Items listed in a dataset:
════════════════════

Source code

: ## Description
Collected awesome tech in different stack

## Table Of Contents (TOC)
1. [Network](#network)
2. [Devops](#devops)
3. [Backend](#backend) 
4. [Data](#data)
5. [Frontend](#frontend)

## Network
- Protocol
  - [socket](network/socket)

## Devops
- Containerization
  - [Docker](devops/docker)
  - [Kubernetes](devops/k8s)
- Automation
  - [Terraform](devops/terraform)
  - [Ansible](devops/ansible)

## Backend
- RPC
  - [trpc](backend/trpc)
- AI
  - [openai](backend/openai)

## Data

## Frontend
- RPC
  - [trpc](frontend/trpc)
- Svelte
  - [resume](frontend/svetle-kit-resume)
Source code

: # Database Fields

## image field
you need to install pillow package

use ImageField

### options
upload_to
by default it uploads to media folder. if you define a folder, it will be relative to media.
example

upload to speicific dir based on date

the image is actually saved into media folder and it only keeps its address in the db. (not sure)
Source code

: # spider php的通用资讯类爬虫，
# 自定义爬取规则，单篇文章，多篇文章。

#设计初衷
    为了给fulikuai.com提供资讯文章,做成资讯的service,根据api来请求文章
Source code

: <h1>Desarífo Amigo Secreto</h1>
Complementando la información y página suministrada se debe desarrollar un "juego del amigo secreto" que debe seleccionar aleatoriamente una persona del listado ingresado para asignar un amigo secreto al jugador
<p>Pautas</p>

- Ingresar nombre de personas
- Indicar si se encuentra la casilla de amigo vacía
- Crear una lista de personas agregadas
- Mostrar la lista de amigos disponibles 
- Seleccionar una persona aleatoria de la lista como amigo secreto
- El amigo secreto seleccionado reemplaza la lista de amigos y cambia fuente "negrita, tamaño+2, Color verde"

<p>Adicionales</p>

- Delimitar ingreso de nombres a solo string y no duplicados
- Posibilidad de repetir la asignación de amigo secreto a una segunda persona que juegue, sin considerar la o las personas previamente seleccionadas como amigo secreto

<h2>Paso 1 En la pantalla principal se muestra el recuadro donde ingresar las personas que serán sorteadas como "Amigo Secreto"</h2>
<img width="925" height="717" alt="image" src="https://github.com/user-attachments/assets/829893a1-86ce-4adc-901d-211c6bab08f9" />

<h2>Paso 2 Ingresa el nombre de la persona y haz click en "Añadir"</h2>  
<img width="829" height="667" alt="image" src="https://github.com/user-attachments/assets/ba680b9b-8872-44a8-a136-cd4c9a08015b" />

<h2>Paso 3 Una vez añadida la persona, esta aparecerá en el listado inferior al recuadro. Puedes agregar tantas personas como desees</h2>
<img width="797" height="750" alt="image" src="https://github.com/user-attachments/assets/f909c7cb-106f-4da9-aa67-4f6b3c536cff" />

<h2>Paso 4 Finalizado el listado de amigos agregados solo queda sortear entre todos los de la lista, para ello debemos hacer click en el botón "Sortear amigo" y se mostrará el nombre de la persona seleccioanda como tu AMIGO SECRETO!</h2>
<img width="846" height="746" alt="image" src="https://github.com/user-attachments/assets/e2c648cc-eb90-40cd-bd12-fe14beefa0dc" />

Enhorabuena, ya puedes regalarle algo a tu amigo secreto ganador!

════════════════════

_The task_. Could you reproduce every entry above exactly as written?

_Response to the task_.
Source code

: ## Description
Collected awesome tech in different stack

## Table Of Contents (TOC)
1. [Network](#network)
2. [Devops](#devops)
3. [Backend](#backend) 
4. [Data](#data)
5. [Frontend](#frontend)

## Network
- Protocol
  - [socket](network/socket)

## Devops
- Containerization
  - [Docker](devops/docker)
  - [Kubernetes](devops/k8s)
- Automation
  - [Terraform](devops/terraform)
  - [Ansible](devops/ansible)

## Backend
- RPC
  - [trpc](backend/trpc)
- AI
  - [openai](backend/openai)

## Data

## Frontend
- RPC
  - [trpc](frontend/trpc)
- Svelte
  - [resume](frontend/svetle-kit-resume)
Source code

: # Database Fields

## image field
you need to install pillow package

use ImageField

### options
upload_to
by default it uploads to media folder. if you define a folder, it will be relative to media.
example

upload to speicific dir based on date

the image is actually saved into media folder and it only keeps its address in the db. (not sure)
Source code

: # spider php的通用资讯类爬虫，
# 自定义爬取规则，单篇文章，多篇文章。

#设计初衷
    为了给fulikuai.com提供资讯文章,做成资讯的service,根据api来请求文章
Source code

: <h1>Desarífo Amigo Secreto</h1>
Complementando la información y página suministrada se debe desarrollar un "juego del amigo secreto" que debe seleccionar aleatoriamente una persona del listado ingresado para asignar un amigo secreto al jugador
<p>Pautas</p>

- Ingresar nombre de personas
- Indicar si se encuentra la casilla de amigo vacía
- Crear una lista de personas agregadas
- Mostrar la lista de amigos disponibles 
- Seleccionar una persona aleatoria de la lista como amigo secreto
- El amigo secreto seleccionado reemplaza la lista de amigos y cambia fuente "negrita, tamaño+2, Color verde"

<p>Adicionales</p>

- Delimitar ingreso de nombres a solo string y no duplicados
- Posibilidad de repetir la asignación de amigo secreto a una segunda persona que juegue, sin considerar la o las personas previamente seleccionadas como amigo secreto

<h2>Paso 1 En la pantalla principal se muestra el recuadro donde ingresar las personas que serán sorteadas como "Amigo Secreto"</h2>
<img width="925" height="717" alt="image" src="https://github.com/user-attachments/assets/829893a1-86ce-4adc-901d-211c6bab08f9" />

<h2>Paso 2 Ingresa el nombre de la persona y haz click en "Añadir"</h2>  
<img width="829" height="667" alt="image" src="https://github.com/user-attachments/assets/ba680b9b-8872-44a8-a136-cd4c9a08015b" />

<h2>Paso 3 Una vez añadida la persona, esta aparecerá en el listado inferior al recuadro. Puedes agregar tantas personas como desees</h2>
<img width="797" height="750" alt="image" src="https://github.com/user-attachments/assets/f909c7cb-106f-4da9-aa67-4f6b3c536cff" />

<h2>Paso 4 Finalizado el listado de amigos agregados solo queda sortear entre todos los de la lista, para ello debemos hacer click en el botón "Sortear amigo" y se mostrará el nombre de la persona seleccioanda como tu AMIGO SECRETO!</h2>
<img width="846" height="746" alt="image" src="https://github.com/user-attachments/assets/e2c648cc-eb90-40cd-bd12-fe14beefa0dc" />

Enhorabuena, ya puedes regalarle algo a tu amigo secreto ganador!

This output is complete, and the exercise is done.